Unexpectedly, writing the book turned into a kind of study and practice retreat for me. In the effort to learn more about Munindra's legacy--the impact he had on the spiritual journey of countless individuals, Asians and Westerners alike--I unexpectedly wound up feeling that impact on myself. Gathering down-to-earth stories, whether poignant or humorous, enabled me to better understand the qualities that Munindra had lived and taught, the qualities that move us toward awakening, the qualities that can simply make us a great human being.

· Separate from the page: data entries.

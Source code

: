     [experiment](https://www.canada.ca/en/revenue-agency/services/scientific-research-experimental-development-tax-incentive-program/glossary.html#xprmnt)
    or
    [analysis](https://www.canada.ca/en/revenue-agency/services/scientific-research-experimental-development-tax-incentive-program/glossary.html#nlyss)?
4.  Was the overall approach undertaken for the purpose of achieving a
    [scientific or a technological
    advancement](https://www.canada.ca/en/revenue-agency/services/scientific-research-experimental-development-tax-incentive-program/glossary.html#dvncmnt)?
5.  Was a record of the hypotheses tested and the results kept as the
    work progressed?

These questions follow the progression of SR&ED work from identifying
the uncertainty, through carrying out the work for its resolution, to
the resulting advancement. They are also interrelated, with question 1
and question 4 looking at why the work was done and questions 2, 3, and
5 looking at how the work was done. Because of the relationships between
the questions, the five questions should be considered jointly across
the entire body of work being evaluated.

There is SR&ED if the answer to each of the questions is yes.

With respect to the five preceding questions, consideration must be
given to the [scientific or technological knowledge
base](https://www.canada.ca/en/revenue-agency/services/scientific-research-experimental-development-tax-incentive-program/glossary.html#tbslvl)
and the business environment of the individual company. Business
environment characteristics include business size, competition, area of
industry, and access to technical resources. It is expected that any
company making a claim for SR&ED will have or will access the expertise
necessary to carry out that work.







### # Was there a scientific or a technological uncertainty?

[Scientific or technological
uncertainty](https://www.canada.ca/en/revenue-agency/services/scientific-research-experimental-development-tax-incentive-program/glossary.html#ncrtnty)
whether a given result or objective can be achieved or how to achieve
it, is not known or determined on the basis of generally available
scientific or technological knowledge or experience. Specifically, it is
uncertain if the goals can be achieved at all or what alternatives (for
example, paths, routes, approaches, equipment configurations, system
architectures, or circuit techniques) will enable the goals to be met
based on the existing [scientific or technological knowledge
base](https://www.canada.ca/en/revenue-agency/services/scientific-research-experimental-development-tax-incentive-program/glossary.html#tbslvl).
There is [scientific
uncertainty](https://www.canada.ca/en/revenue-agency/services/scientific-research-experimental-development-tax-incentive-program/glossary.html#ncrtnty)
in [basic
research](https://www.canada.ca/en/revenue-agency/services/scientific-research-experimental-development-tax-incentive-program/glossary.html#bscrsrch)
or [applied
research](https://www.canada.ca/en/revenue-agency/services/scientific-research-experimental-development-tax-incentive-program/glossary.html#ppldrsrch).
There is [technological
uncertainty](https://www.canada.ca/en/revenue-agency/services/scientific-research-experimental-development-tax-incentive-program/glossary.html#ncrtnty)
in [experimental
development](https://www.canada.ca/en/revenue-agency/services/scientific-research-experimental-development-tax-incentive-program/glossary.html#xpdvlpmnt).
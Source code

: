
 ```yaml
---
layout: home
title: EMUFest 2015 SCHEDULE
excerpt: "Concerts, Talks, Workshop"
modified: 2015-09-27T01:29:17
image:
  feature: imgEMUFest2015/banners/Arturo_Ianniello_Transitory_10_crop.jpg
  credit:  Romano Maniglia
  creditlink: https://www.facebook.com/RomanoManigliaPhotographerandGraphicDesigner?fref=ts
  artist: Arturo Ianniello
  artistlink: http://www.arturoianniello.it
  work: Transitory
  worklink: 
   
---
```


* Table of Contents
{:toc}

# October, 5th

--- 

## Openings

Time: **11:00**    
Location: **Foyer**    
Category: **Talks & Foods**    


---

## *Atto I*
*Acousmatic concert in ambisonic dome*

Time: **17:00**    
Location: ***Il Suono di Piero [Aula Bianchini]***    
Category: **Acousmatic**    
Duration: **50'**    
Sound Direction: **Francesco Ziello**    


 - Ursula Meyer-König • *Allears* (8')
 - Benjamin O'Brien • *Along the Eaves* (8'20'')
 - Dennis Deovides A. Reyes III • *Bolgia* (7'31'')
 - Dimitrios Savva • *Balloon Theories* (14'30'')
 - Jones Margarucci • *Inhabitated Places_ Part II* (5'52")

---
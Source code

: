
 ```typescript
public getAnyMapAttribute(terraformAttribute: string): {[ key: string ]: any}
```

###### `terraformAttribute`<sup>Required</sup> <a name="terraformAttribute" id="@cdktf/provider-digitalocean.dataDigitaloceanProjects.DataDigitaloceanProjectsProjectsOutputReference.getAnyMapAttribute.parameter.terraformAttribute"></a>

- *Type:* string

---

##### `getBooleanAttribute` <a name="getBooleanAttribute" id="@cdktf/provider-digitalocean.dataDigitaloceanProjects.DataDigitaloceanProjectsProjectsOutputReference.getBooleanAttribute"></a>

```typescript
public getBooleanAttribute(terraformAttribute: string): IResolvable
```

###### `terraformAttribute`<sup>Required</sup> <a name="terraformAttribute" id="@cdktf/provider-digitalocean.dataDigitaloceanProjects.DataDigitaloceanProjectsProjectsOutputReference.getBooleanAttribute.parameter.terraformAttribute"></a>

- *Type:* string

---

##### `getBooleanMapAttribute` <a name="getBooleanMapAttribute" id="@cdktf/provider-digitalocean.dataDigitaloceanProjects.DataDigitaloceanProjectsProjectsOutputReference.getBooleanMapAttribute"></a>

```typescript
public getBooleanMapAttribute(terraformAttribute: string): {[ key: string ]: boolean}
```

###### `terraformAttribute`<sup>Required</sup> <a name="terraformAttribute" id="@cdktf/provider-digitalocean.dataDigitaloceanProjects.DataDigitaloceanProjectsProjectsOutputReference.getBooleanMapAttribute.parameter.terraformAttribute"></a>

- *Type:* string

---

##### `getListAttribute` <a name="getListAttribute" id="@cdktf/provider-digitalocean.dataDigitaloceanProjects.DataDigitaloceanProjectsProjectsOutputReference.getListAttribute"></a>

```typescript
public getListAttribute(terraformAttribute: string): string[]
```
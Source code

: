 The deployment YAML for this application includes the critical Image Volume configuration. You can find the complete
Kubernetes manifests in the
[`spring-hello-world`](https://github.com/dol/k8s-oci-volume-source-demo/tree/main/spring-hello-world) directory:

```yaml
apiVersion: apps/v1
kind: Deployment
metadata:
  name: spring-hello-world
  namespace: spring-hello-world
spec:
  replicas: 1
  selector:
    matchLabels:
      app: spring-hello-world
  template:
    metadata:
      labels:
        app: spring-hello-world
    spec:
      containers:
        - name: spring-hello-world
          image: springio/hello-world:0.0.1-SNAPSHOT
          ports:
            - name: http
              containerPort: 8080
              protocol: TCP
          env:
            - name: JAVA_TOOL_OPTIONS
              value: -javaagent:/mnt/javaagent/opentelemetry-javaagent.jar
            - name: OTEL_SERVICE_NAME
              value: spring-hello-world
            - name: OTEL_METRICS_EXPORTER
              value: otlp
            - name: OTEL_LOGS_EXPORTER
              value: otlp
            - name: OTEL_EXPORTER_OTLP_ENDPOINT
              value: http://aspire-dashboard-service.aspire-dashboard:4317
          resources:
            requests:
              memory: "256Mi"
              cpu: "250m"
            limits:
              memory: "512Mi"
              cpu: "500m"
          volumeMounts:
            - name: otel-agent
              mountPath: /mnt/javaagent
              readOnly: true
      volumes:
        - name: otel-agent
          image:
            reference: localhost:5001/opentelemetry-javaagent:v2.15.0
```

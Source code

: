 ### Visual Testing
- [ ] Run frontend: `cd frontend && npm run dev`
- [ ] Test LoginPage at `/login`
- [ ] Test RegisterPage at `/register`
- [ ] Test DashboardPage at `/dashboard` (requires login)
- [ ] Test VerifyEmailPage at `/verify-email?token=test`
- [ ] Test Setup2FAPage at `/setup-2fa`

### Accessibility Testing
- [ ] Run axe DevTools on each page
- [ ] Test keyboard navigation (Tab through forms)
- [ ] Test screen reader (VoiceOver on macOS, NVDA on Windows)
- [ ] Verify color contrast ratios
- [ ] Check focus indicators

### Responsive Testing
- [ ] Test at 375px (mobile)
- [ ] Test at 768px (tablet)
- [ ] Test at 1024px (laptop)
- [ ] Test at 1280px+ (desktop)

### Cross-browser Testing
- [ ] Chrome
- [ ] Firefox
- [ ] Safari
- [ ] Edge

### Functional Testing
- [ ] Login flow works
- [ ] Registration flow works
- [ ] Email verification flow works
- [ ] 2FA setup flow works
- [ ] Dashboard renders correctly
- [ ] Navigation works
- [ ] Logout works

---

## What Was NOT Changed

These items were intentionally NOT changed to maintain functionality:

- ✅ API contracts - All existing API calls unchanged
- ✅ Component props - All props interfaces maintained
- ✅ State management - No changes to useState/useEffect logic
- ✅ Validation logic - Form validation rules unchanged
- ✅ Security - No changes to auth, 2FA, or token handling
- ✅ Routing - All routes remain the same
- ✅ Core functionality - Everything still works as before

Through the laughter and the tears that the anecdotes evoked, I got to know Munindra more than I had during the brief time I spent with him on Maui, a time in my life when, regrettably, I wasn't as open to taking in all that he was willing to give. But during the process of putting the chapters together, I sensed Munindra by my side, still trying to teach me, and I found myself actually cultivating the qualities that I was writing about. Now, to help myself respond thoughtfully rather than react rashly, I reflect on how he would handle a situation or an issue that arises. Putting his advice into practice has taken me beyond the meditation hall and smack into the middle of living in the world, for Munindra never saw dharma practice or spiritual activity as different from being alive, from (in his own words) “living the life fully.”

Though Munindra is gone, I realized that it's never too late to learn from him because he lives on in the minds and hearts of the people he touched with his loving, wise, and generous nature. Following his example, Munindra's old students, family, and friends have generously shared their reminiscences and passed on his wisdom. Their stories have the power to reaffirm his teachings, reconnect old dharma friends to each other, and connect new ones to Munindra for the first time, providing a source of deep inspiration and encouragement on the journey toward peace, happiness, and freedom.

This is how the seed of a book gets generously watered by far more than a village. When it finally sprouts, there is the possibility of also nourishing those who originally cared for it. I am grateful to all of them, for cooperation is the giving that makes it possible to bring things to fruition.